How do you know it is a town? Blogoslovleno -- means blessed in Church Slavonic, perhaps in Belarusian as well. Are you sure it is Siowleno - not something related to Blogoslowleno. The presence of "w" indicates that it is written in Polish -- there is no "w" in Lithuanian. What time period do the records come form -- if you have any? That would be really helpful, because then we would at least know which country the place belonged to. Do you have the exact location?


----------



## eatsbuttersideup

Sorry for the late reply. Thanks very much for your well-informed suggestions. As far as I know, Belarussia today wasn't part of Lithuania in the 19th century, but everyone was probably under mother Russia. 

Lithuania, the town, and family names are the only information I have.

My best guess after talking to a Lithuanian librarian is that Siowleno is modern-day Siaulenai. Possibly "Szawlany" in the Polish  19th century Slownik geograficzny reference. Insane?


----------



## LilianaB

Hi. Belarus (at least a part) was a part of the Polish-Lithuanian Commonwealth, a part of which was incorporated into the Russian Empire after the partitions of Poland. Some places where some of my relatives from the South were born are in Belarus now, in fact, but they used to be originally Lithuanian. Siowlno is definitely a Slavic word -- just judging by the sound and the presence of the "w", although in some Western Baltic languages there was a "w". I am glad you found out that it is Siaulenai now.
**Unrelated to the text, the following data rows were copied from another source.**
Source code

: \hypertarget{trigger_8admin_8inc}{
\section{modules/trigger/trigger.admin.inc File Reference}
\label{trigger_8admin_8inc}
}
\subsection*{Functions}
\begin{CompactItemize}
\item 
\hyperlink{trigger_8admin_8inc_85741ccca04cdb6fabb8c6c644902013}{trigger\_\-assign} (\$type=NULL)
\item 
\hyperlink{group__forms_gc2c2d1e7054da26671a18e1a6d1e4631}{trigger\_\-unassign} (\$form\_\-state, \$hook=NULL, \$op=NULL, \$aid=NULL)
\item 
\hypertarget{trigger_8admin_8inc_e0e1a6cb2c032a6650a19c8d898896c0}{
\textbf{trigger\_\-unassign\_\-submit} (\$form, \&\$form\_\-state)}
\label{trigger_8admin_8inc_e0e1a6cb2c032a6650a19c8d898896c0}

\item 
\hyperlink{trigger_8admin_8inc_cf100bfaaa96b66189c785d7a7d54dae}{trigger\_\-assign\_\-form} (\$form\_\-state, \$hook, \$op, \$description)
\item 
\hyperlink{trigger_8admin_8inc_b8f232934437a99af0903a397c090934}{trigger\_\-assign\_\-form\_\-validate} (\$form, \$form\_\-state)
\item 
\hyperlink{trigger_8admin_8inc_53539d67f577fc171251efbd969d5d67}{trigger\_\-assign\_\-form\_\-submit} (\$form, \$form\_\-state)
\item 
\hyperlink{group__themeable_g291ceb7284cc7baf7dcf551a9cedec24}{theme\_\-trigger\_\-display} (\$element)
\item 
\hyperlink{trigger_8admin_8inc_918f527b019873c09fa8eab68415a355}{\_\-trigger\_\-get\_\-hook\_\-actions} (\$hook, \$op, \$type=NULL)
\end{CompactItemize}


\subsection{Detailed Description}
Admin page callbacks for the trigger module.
I am still doing some research regarding my ancestors -- I even got to 1453, but some part of the tree are missing, and it is very hard to find anything because the records were written in four different languages, the names of the places kept changing, and people kept being moved from those areas quite often. If you need more help, please let me know.


----------



## eatsbuttersideup

Yes, it's an important question: what Lithuanians would have considered Lithuania proper under Russia. I know educated Lithuanians were all speaking Polish, but it's also strange that they would misspell their own town names in a way so out of keeping with either Polish or Lithuanian standards. There were Belarussians (and Prussians and Jews...) all living there too of course. I'm honestly amazed you could work your way back 500 years in family history.

My great-grandmother's surname doesn't appear to exist anywhere in history. It begins with a W and doesn't have a familiar Lithuanian suffix. It's possible she was from lower mars (I mean venus) and had her own fascinating way of spelling things. Would you recognize the nationality of a surname from the area?


----------